- I run my code using this command:
pgc++ -fast -acc -ta=tesla -Minfo=accel -o output code.cpp
I used a simple code :
#pragma acc parallel loop
for (int i = 1; i < 100; i++)
{
a[i] = 10;
y[i] = a[i-1];
}
I got this result:
main:
11, Generating Tesla code
15, #pragma acc loop gang, vector(99) /* blockIdx.x threadIdx.x */
11, Generating implicit copyin(a[:99]) [if not already present]
Generating implicit copyout(y[1:99]) [if not already present]
Generating implicit allocate(a[:100]) [if not already present]
Generating implicit copyout(a[1:99]) [if not already present]
- I want to know is it parallelized successfully, and how do I know from the result in the terminal?
- I am using (accel) is there another flag that showed more detailed?
- is there any flag that I can use to show me the execution time?
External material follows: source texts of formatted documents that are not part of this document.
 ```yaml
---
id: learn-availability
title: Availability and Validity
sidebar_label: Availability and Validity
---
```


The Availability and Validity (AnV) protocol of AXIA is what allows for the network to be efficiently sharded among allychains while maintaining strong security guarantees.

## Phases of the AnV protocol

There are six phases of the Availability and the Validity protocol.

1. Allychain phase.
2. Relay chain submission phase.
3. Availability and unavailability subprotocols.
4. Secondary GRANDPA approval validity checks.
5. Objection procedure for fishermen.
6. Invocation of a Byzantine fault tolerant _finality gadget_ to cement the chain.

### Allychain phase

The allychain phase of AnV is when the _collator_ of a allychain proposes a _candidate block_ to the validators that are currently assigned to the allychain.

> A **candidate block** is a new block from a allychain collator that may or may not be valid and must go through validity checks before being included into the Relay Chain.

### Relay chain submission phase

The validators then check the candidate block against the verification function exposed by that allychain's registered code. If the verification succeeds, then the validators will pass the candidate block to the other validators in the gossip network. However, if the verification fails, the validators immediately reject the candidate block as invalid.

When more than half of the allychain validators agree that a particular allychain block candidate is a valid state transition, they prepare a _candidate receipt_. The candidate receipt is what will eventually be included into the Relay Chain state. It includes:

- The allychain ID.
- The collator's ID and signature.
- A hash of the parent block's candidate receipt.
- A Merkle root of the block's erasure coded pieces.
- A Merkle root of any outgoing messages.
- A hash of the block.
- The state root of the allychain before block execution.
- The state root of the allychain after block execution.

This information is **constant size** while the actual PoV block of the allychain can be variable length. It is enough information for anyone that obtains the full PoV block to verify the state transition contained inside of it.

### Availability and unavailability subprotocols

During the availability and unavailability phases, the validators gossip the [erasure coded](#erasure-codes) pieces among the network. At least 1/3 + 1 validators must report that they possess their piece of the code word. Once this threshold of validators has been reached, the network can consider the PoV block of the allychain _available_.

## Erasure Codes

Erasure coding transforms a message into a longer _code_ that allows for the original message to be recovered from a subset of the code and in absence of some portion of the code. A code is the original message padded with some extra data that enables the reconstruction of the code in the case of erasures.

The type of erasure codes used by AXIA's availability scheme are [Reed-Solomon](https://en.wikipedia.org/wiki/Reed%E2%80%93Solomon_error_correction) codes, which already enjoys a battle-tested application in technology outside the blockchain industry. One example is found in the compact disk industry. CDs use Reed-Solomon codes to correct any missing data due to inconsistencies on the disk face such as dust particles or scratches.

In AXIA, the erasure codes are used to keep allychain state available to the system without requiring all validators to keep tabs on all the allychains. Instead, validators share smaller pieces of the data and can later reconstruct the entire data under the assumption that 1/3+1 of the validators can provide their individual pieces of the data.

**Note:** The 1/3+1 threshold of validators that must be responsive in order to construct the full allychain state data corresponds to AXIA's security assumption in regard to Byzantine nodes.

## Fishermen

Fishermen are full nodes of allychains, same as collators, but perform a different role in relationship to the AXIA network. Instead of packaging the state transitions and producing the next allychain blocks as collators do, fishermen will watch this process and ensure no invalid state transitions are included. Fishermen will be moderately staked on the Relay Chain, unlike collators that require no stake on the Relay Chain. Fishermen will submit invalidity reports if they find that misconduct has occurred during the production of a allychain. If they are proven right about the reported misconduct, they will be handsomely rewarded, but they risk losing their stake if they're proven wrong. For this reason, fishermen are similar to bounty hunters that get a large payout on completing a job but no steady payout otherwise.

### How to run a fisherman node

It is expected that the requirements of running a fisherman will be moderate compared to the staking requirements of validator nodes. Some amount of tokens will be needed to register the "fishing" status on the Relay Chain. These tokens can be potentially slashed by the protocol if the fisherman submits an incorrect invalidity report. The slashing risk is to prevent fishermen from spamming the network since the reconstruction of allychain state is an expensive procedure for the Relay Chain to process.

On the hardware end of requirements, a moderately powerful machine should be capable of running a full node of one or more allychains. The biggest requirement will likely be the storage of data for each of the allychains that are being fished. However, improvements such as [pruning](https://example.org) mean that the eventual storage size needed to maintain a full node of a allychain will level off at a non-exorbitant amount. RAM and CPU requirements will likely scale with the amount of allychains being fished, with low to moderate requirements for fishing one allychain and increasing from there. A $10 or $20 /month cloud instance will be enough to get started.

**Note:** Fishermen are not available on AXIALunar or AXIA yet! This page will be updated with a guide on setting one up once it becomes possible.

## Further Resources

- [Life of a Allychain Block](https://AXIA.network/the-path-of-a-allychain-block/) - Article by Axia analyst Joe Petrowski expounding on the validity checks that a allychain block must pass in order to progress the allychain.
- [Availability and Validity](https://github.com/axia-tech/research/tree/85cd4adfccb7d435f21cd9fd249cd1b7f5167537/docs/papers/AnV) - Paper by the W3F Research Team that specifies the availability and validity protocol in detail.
Because I want to compare and see the difference between running the code serially and parallelly.
- in this statement: y[i] = a[i-1]; is there a loop carried dependency or not?
- I run another code using this command:
#pragma acc kernels
for (int i = 1; i < 100; i++)
{
x[i] = x[i-1];
}
and the result was as follow:
main:
11, Generating implicit allocate(x[:100]) [if not already present]
Generating implicit copyin(x[:99]) [if not already present]
Generating implicit copyout(x[1:99]) [if not already present]
15, Loop carried dependence of x prevents parallelization
Loop carried backward dependence of x prevents vectorization
Accelerator serial kernel generated
Generating Tesla code
15, #pragma acc loop seq
- is the code parallelized successfully or not.
- I read some documents that mention that in case of using :
#pragma acc loop seq the code can’t work in parallel, but I didn’t use it. is the result here that showed
#pragma acc loop seq a suggestion from OpenACC or kernels already applied this directive on the code.
Thanks in advance.